Low-Energy Scale Excitations in the Spectral Function of Organic Monolayer Systems

TL;DR

This paper reveals low-energy electronic excitations at the Fermi level in organic monolayer systems, showing their temperature dependence and potential connection to many-body effects like the Kondo phenomenon.

Contribution

It provides high-resolution spectroscopic evidence of low-energy excitations in organic monolayers and explores their possible origin in many-body interactions.

Findings

Observation of a sharp excitation feature at the Fermi level with ~25 meV width

Strong temperature dependence of the excitation feature

Potential link to Kondo-like many-body effects

Abstract

Using high-resolution photoemission spectroscopy we demonstrate that the electronic structure of several organic monolayer systems, in particular 1,4,5,8-naphthalene tetracarboxylic dianhydride and Copper-phtalocyanine on Ag(111), is characterized by a peculiar excitation feature right at the Fermi level. This feature displays a strong temperature dependence and is immediatly connected to the binding energy of the molecular states, determined by the coupling between the molecule and the substrate.
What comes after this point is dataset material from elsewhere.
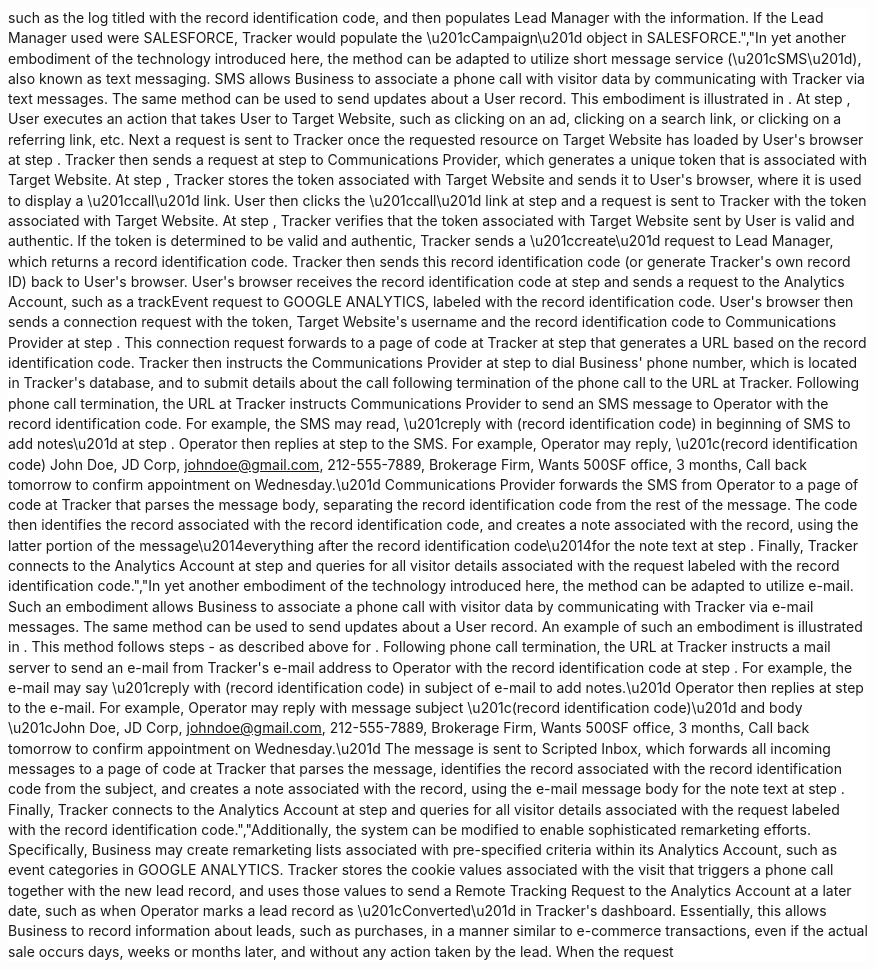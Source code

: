 such as the log titled with the record identification code, and then populates Lead Manager with the information. If the Lead Manager used were SALESFORCE, Tracker would populate the \u201cCampaign\u201d object in SALESFORCE.","In yet another embodiment of the technology introduced here, the method can be adapted to utilize short message service (\u201cSMS\u201d), also known as text messaging. SMS allows Business to associate a phone call with visitor data by communicating with Tracker via text messages. The same method can be used to send updates about a User record. This embodiment is illustrated in . At step , User executes an action that takes User to Target Website, such as clicking on an ad, clicking on a search link, or clicking on a referring link, etc. Next a request is sent to Tracker once the requested resource on Target Website has loaded by User's browser at step . Tracker then sends a request at step  to Communications Provider, which generates a unique token that is associated with Target Website. At step , Tracker stores the token associated with Target Website and sends it to User's browser, where it is used to display a \u201ccall\u201d link. User then clicks the \u201ccall\u201d link at step  and a request is sent to Tracker with the token associated with Target Website. At step , Tracker verifies that the token associated with Target Website sent by User is valid and authentic. If the token is determined to be valid and authentic, Tracker sends a \u201ccreate\u201d request to Lead Manager, which returns a record identification code. Tracker then sends this record identification code (or generate Tracker's own record ID) back to User's browser. User's browser receives the record identification code at step  and sends a request to the Analytics Account, such as a trackEvent request to GOOGLE ANALYTICS, labeled with the record identification code. User's browser then sends a connection request with the token, Target Website's username and the record identification code to Communications Provider at step . This connection request forwards to a page of code at Tracker at step  that generates a URL based on the record identification code. Tracker then instructs the Communications Provider at step  to dial Business' phone number, which is located in Tracker's database, and to submit details about the call following termination of the phone call to the URL at Tracker. Following phone call termination, the URL at Tracker instructs Communications Provider to send an SMS message to Operator with the record identification code. For example, the SMS may read, \u201creply with (record identification code) in beginning of SMS to add notes\u201d at step . Operator then replies at step  to the SMS. For example, Operator may reply, \u201c(record identification code) John Doe, JD Corp, johndoe@gmail.com, 212-555-7889, Brokerage Firm, Wants 500SF office, 3 months, Call back tomorrow to confirm appointment on Wednesday.\u201d Communications Provider forwards the SMS from Operator to a page of code at Tracker that parses the message body, separating the record identification code from the rest of the message. The code then identifies the record associated with the record identification code, and creates a note associated with the record, using the latter portion of the message\u2014everything after the record identification code\u2014for the note text at step . Finally, Tracker connects to the Analytics Account at step  and queries for all visitor details associated with the request labeled with the record identification code.","In yet another embodiment of the technology introduced here, the method can be adapted to utilize e-mail. Such an embodiment allows Business to associate a phone call with visitor data by communicating with Tracker via e-mail messages. The same method can be used to send updates about a User record. An example of such an embodiment is illustrated in . This method follows steps - as described above for . Following phone call termination, the URL at Tracker instructs a mail server to send an e-mail from Tracker's e-mail address to Operator with the record identification code at step . For example, the e-mail may say \u201creply with (record identification code) in subject of e-mail to add notes.\u201d Operator then replies at step  to the e-mail. For example, Operator may reply with message subject \u201c(record identification code)\u201d and body \u201cJohn Doe, JD Corp, johndoe@gmail.com, 212-555-7889, Brokerage Firm, Wants 500SF office, 3 months, Call back tomorrow to confirm appointment on Wednesday.\u201d The message is sent to Scripted Inbox, which forwards all incoming messages to a page of code at Tracker that parses the message, identifies the record associated with the record identification code from the subject, and creates a note associated with the record, using the e-mail message body for the note text at step . Finally, Tracker connects to the Analytics Account at step  and queries for all visitor details associated with the request labeled with the record identification code.","Additionally, the system can be modified to enable sophisticated remarketing efforts. Specifically, Business may create remarketing lists associated with pre-specified criteria within its Analytics Account, such as event categories in GOOGLE ANALYTICS. Tracker stores the cookie values associated with the visit that triggers a phone call together with the new lead record, and uses those values to send a Remote Tracking Request to the Analytics Account at a later date, such as when Operator marks a lead record as \u201cConverted\u201d in Tracker's dashboard. Essentially, this allows Business to record information about leads, such as purchases, in a manner similar to e-commerce transactions, even if the actual sale occurs days, weeks or months later, and without any action taken by the lead. When the request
At low temperatures, the line-width of this feature, appearing on top of the partly occupied lowest unoccupied molecular orbital of the free molecule, amounts to only $\approx 25$ meV, representing an unusually small energy scale for electronic excitations in these systems. We discuss possible origins, related e.g. to many-body excitations in the organic-metal adsorbate system, in particular a generalized Kondo scenario based on the single impurity Anderson model.